**Dataset entries:**

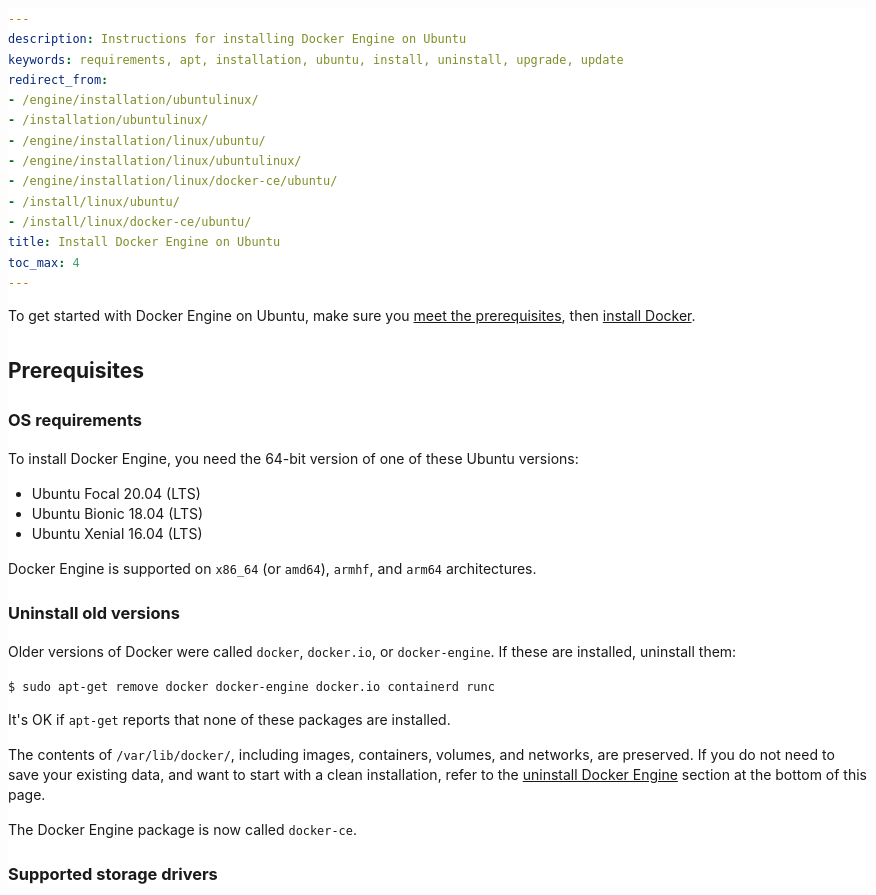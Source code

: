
 ```yaml
---
description: Instructions for installing Docker Engine on Ubuntu
keywords: requirements, apt, installation, ubuntu, install, uninstall, upgrade, update
redirect_from:
- /engine/installation/ubuntulinux/
- /installation/ubuntulinux/
- /engine/installation/linux/ubuntu/
- /engine/installation/linux/ubuntulinux/
- /engine/installation/linux/docker-ce/ubuntu/
- /install/linux/ubuntu/
- /install/linux/docker-ce/ubuntu/
title: Install Docker Engine on Ubuntu
toc_max: 4
---
```


To get started with Docker Engine on Ubuntu, make sure you
[meet the prerequisites](#prerequisites), then
[install Docker](#installation-methods).

## Prerequisites

### OS requirements

To install Docker Engine, you need the 64-bit version of one of these Ubuntu
versions:

- Ubuntu Focal 20.04 (LTS)
- Ubuntu Bionic 18.04 (LTS)
- Ubuntu Xenial 16.04 (LTS)

Docker Engine is supported on `x86_64` (or `amd64`), `armhf`, and `arm64` architectures.

### Uninstall old versions

Older versions of Docker were called `docker`, `docker.io`, or `docker-engine`.
If these are installed, uninstall them:

```bash
$ sudo apt-get remove docker docker-engine docker.io containerd runc
```

It's OK if `apt-get` reports that none of these packages are installed.

The contents of `/var/lib/docker/`, including images, containers, volumes, and
networks, are preserved. If you do not need to save your existing data, and want to
start with a clean installation, refer to the [uninstall Docker Engine](#uninstall-docker-engine)
section at the bottom of this page.

The Docker Engine package is now called `docker-ce`.

### Supported storage drivers

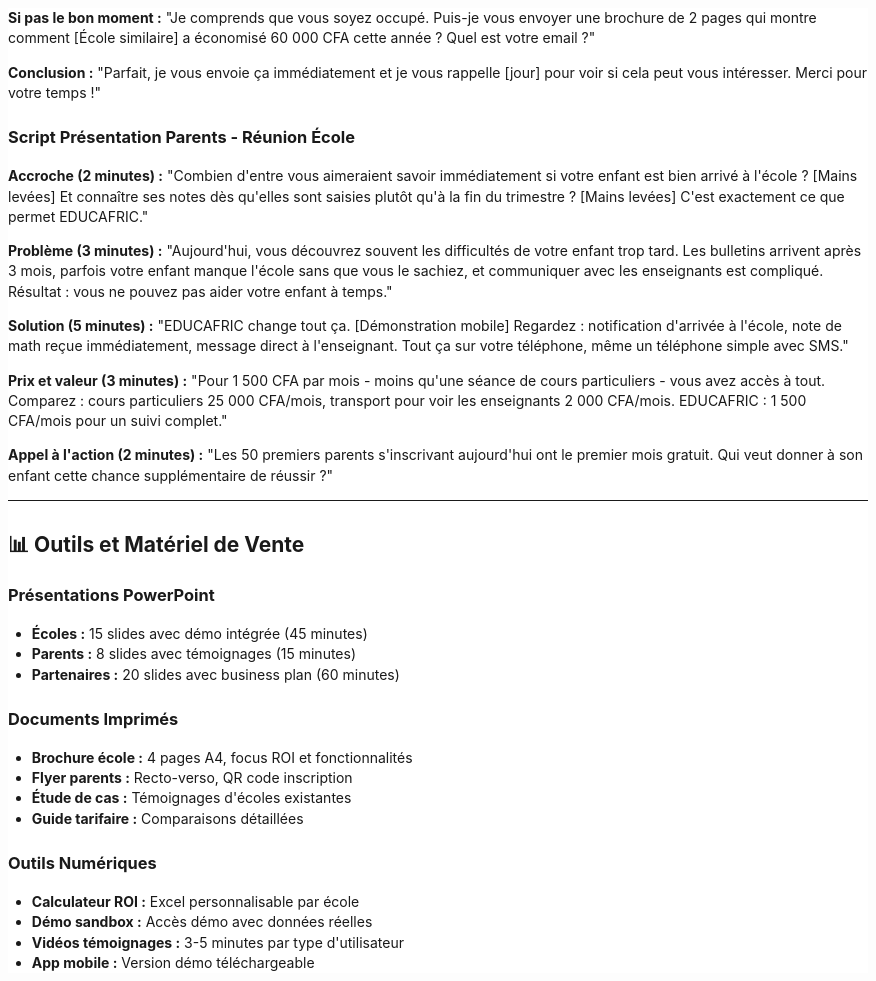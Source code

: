**Si pas le bon moment :**
"Je comprends que vous soyez occupé. Puis-je vous envoyer une brochure de 2 pages qui montre comment [École similaire] a économisé 60 000 CFA cette année ? Quel est votre email ?"

**Conclusion :**
"Parfait, je vous envoie ça immédiatement et je vous rappelle [jour] pour voir si cela peut vous intéresser. Merci pour votre temps !"

### Script Présentation Parents - Réunion École

**Accroche (2 minutes) :**
"Combien d'entre vous aimeraient savoir immédiatement si votre enfant est bien arrivé à l'école ? [Mains levées] Et connaître ses notes dès qu'elles sont saisies plutôt qu'à la fin du trimestre ? [Mains levées] C'est exactement ce que permet EDUCAFRIC."

**Problème (3 minutes) :**
"Aujourd'hui, vous découvrez souvent les difficultés de votre enfant trop tard. Les bulletins arrivent après 3 mois, parfois votre enfant manque l'école sans que vous le sachiez, et communiquer avec les enseignants est compliqué. Résultat : vous ne pouvez pas aider votre enfant à temps."

**Solution (5 minutes) :**
"EDUCAFRIC change tout ça. [Démonstration mobile] Regardez : notification d'arrivée à l'école, note de math reçue immédiatement, message direct à l'enseignant. Tout ça sur votre téléphone, même un téléphone simple avec SMS."

**Prix et valeur (3 minutes) :**
"Pour 1 500 CFA par mois - moins qu'une séance de cours particuliers - vous avez accès à tout. Comparez : cours particuliers 25 000 CFA/mois, transport pour voir les enseignants 2 000 CFA/mois. EDUCAFRIC : 1 500 CFA/mois pour un suivi complet."

**Appel à l'action (2 minutes) :**
"Les 50 premiers parents s'inscrivant aujourd'hui ont le premier mois gratuit. Qui veut donner à son enfant cette chance supplémentaire de réussir ?"

---

## 📊 Outils et Matériel de Vente

### Présentations PowerPoint
- **Écoles :** 15 slides avec démo intégrée (45 minutes)
- **Parents :** 8 slides avec témoignages (15 minutes)  
- **Partenaires :** 20 slides avec business plan (60 minutes)

### Documents Imprimés
- **Brochure école :** 4 pages A4, focus ROI et fonctionnalités
- **Flyer parents :** Recto-verso, QR code inscription
- **Étude de cas :** Témoignages d'écoles existantes
- **Guide tarifaire :** Comparaisons détaillées

### Outils Numériques
- **Calculateur ROI :** Excel personnalisable par école
- **Démo sandbox :** Accès démo avec données réelles
- **Vidéos témoignages :** 3-5 minutes par type d'utilisateur
- **App mobile :** Version démo téléchargeable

**What the task requires:** I need each line of the entries that holds the string "immédiatement" located and copied.

**Written solution:**
"Parfait, je vous envoie ça immédiatement et je vous rappelle [jour] pour voir si cela peut vous intéresser. Merci pour votre temps !"
"Combien d'entre vous aimeraient savoir immédiatement si votre enfant est bien arrivé à l'école ? [Mains levées] Et connaître ses notes dès qu'elles sont saisies plutôt qu'à la fin du trimestre ? [Mains levées] C'est exactement ce que permet EDUCAFRIC."
"EDUCAFRIC change tout ça. [Démonstration mobile] Regardez : notification d'arrivée à l'école, note de math reçue immédiatement, message direct à l'enseignant. Tout ça sur votre téléphone, même un téléphone simple avec SMS."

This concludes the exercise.